YOUR OBJECTIVE: Give back the line that contains "Due to the VE" and every following line, exactly as they appear, through the end of the data.

===== EXERCISE MATERIALS =====

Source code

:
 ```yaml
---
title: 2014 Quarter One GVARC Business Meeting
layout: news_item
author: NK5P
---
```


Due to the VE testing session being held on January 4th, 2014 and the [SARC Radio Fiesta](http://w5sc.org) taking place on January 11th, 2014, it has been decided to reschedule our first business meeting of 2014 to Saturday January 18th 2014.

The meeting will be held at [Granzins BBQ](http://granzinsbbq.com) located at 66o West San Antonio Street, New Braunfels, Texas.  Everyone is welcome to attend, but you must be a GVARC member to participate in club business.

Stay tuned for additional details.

=====

TASK RESULT:
Due to the VE testing session being held on January 4th, 2014 and the [SARC Radio Fiesta](http://w5sc.org) taking place on January 11th, 2014, it has been decided to reschedule our first business meeting of 2014 to Saturday January 18th 2014.

The meeting will be held at [Granzins BBQ](http://granzinsbbq.com) located at 66o West San Antonio Street, New Braunfels, Texas.  Everyone is welcome to attend, but you must be a GVARC member to participate in club business.

Stay tuned for additional details.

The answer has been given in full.